- YOUR ASSIGNMENT
Among the entries below, extract exactly the lines that run from the one with "## Controlling Primary/Backup Location" through the one with "1. Download the", both ends included.

___

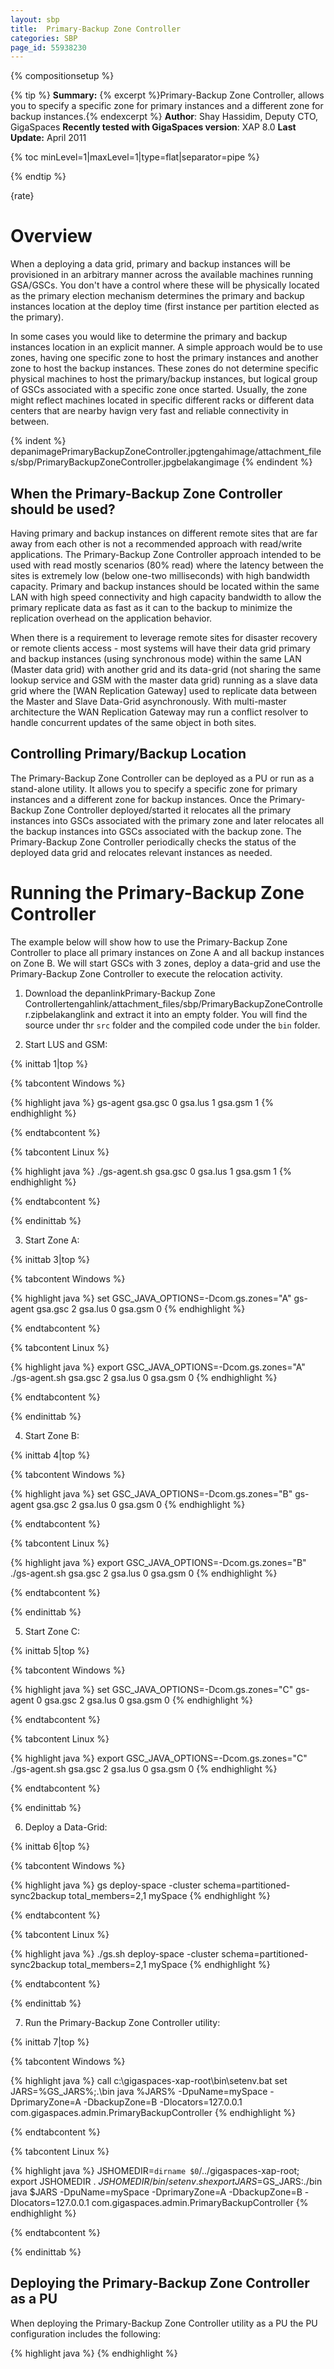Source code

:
 ```yaml
---
layout: sbp
title:  Primary-Backup Zone Controller
categories: SBP
page_id: 55938230
---
```


{% compositionsetup %}

{% tip %}
**Summary:** {% excerpt %}Primary-Backup Zone Controller, allows you to specify a specific zone for primary instances and a different zone for backup instances.{% endexcerpt %}
**Author**: Shay Hassidim, Deputy CTO, GigaSpaces
**Recently tested with GigaSpaces version**: XAP 8.0
**Last Update:** April 2011

{% toc minLevel=1|maxLevel=1|type=flat|separator=pipe %}

{% endtip %}

{rate}

# Overview

When a deploying a data grid, primary and backup instances will be provisioned in an arbitrary manner across the available machines running GSA/GSCs. You don't have a control where these will be physically located as the primary election mechanism determines the primary and backup instances location at the deploy time (first instance per partition elected as the primary).

In some cases you would like to determine the primary and backup instances location in an explicit manner. A simple approach would be to use zones, having one specific zone to host the primary instances and another zone to host the backup instances. These zones do not determine specific physical machines to host the primary/backup instances, but logical group of GSCs associated with a specific zone once started. Usually, the zone might reflect machines located in specific different racks or different data centers that are nearby havign very fast and reliable connectivity in between.


{% indent %}
depanimagePrimaryBackupZoneController.jpgtengahimage/attachment_files/sbp/PrimaryBackupZoneController.jpgbelakangimage
{% endindent %}


## When the Primary-Backup Zone Controller should be used?
Having primary and backup instances on different remote sites that are far away from each other is not a recommended approach with read/write applications. The Primary-Backup Zone Controller approach intended to be used with read mostly scenarios (80% read) where the latency between the sites is extremely low (below one-two milliseconds) with high bandwidth capacity. Primary and backup instances should be located within the same LAN with high speed connectivity and high capacity bandwidth to allow the primary replicate data as fast as it can to the backup to minimize the replication overhead on the application behavior.

When there is a requirement to leverage remote sites for disaster recovery or remote clients access - most systems will have their data grid primary and backup instances (using synchronous mode) within the same LAN (Master data grid) with another grid and its data-grid (not sharing the same lookup service and GSM with the master data grid) running as a slave data grid where the [WAN Replication Gateway] used to replicate data between the Master and Slave Data-Grid asynchronously. With multi-master architecture the WAN Replication Gateway may run a conflict resolver to handle concurrent updates of the same object in both sites.

## Controlling Primary/Backup Location
The Primary-Backup Zone Controller can be deployed as a PU or run as a stand-alone utility. It allows you to specify a specific zone for primary instances and a different zone for backup instances. Once the Primary-Backup Zone Controller deployed/started it relocates all the primary instances into GSCs associated with the primary zone and later relocates all the backup instances into GSCs associated with the backup zone. The Primary-Backup Zone Controller periodically checks the status of the deployed data grid and relocates relevant instances as needed.

# Running the Primary-Backup Zone Controller

The example below will show how to use the Primary-Backup Zone Controller to place all primary instances on Zone A and all backup instances on Zone B. We will start GSCs with 3 zones, deploy a data-grid and use the Primary-Backup Zone Controller to execute the relocation activity.

1. Download the depanlinkPrimary-Backup Zone Controllertengahlink/attachment_files/sbp/PrimaryBackupZoneController.zipbelakanglink and extract it into an empty folder. You will find the source under thr `src` folder and the compiled code under the `bin` folder.

2. Start LUS and GSM:

{% inittab 1|top %}

{% tabcontent Windows %}


{% highlight java %}
gs-agent gsa.gsc 0 gsa.lus 1 gsa.gsm 1
{% endhighlight %}

{% endtabcontent %}


{% tabcontent Linux %}


{% highlight java %}
./gs-agent.sh gsa.gsc 0 gsa.lus 1 gsa.gsm 1
{% endhighlight %}

{% endtabcontent %}

{% endinittab %}


3. Start Zone A:

{% inittab 3|top %}

{% tabcontent Windows %}


{% highlight java %}
set GSC_JAVA_OPTIONS=-Dcom.gs.zones="A"
gs-agent gsa.gsc 2 gsa.lus 0 gsa.gsm 0
{% endhighlight %}

{% endtabcontent %}


{% tabcontent Linux %}


{% highlight java %}
export GSC_JAVA_OPTIONS=-Dcom.gs.zones="A"
./gs-agent.sh gsa.gsc 2 gsa.lus 0 gsa.gsm 0
{% endhighlight %}

{% endtabcontent %}

{% endinittab %}


4. Start Zone B:

{% inittab 4|top %}

{% tabcontent Windows %}


{% highlight java %}
set GSC_JAVA_OPTIONS=-Dcom.gs.zones="B"
gs-agent gsa.gsc 2 gsa.lus 0 gsa.gsm 0
{% endhighlight %}

{% endtabcontent %}


{% tabcontent Linux %}


{% highlight java %}
export GSC_JAVA_OPTIONS=-Dcom.gs.zones="B"
./gs-agent.sh gsa.gsc 2 gsa.lus 0 gsa.gsm 0
{% endhighlight %}

{% endtabcontent %}

{% endinittab %}


5. Start Zone C:

{% inittab 5|top %}

{% tabcontent Windows %}


{% highlight java %}
set GSC_JAVA_OPTIONS=-Dcom.gs.zones="C"
gs-agent 0 gsa.gsc 2 gsa.lus 0 gsa.gsm 0
{% endhighlight %}

{% endtabcontent %}


{% tabcontent Linux %}


{% highlight java %}
export GSC_JAVA_OPTIONS=-Dcom.gs.zones="C"
./gs-agent.sh gsa.gsc 2 gsa.lus 0 gsa.gsm 0
{% endhighlight %}

{% endtabcontent %}

{% endinittab %}


6. Deploy a Data-Grid:

{% inittab 6|top %}

{% tabcontent Windows %}


{% highlight java %}
gs deploy-space -cluster schema=partitioned-sync2backup total_members=2,1 mySpace
{% endhighlight %}

{% endtabcontent %}


{% tabcontent Linux %}


{% highlight java %}
./gs.sh deploy-space -cluster schema=partitioned-sync2backup total_members=2,1 mySpace
{% endhighlight %}

{% endtabcontent %}

{% endinittab %}


7. Run the Primary-Backup Zone Controller utility:

{% inittab 7|top %}

{% tabcontent Windows %}


{% highlight java %}
call c:\gigaspaces-xap-root\bin\setenv.bat
set JARS=%GS_JARS%;.\bin
java %JARS% -DpuName=mySpace -DprimaryZone=A -DbackupZone=B -Dlocators=127.0.0.1 com.gigaspaces.admin.PrimaryBackupController
{% endhighlight %}

{% endtabcontent %}


{% tabcontent Linux %}


{% highlight java %}
JSHOMEDIR=`dirname $0`/../gigaspaces-xap-root; export JSHOMEDIR
. ${JSHOMEDIR}/bin/setenv.sh
export JARS=$GS_JARS:./bin
java $JARS -DpuName=mySpace -DprimaryZone=A -DbackupZone=B -Dlocators=127.0.0.1 com.gigaspaces.admin.PrimaryBackupController
{% endhighlight %}

{% endtabcontent %}

{% endinittab %}


## Deploying the Primary-Backup Zone Controller as a PU
When deploying the Primary-Backup Zone Controller utility as a PU the PU configuration includes the following:


{% highlight java %}
<bean id="PrimaryBackupController" class="com.gigaspaces.admin.PrimaryBackupController" >
	<property name="primaryZone" value="A" />
	<property name="backupZone" value="B" />
	<property name="locators" value="127.0.0.1" />
	<property name="groups" value="" />
	<property name="puName" value="mySpace" />
	<property name="delayBetweenChecks" value="60" />
</bean>
{% endhighlight %}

___

- OUTPUT
## Controlling Primary/Backup Location
The Primary-Backup Zone Controller can be deployed as a PU or run as a stand-alone utility. It allows you to specify a specific zone for primary instances and a different zone for backup instances. Once the Primary-Backup Zone Controller deployed/started it relocates all the primary instances into GSCs associated with the primary zone and later relocates all the backup instances into GSCs associated with the backup zone. The Primary-Backup Zone Controller periodically checks the status of the deployed data grid and relocates relevant instances as needed.

# Running the Primary-Backup Zone Controller

The example below will show how to use the Primary-Backup Zone Controller to place all primary instances on Zone A and all backup instances on Zone B. We will start GSCs with 3 zones, deploy a data-grid and use the Primary-Backup Zone Controller to execute the relocation activity.

1. Download the depanlinkPrimary-Backup Zone Controllertengahlink/attachment_files/sbp/PrimaryBackupZoneController.zipbelakanglink and extract it into an empty folder. You will find the source under thr `src` folder and the compiled code under the `bin` folder.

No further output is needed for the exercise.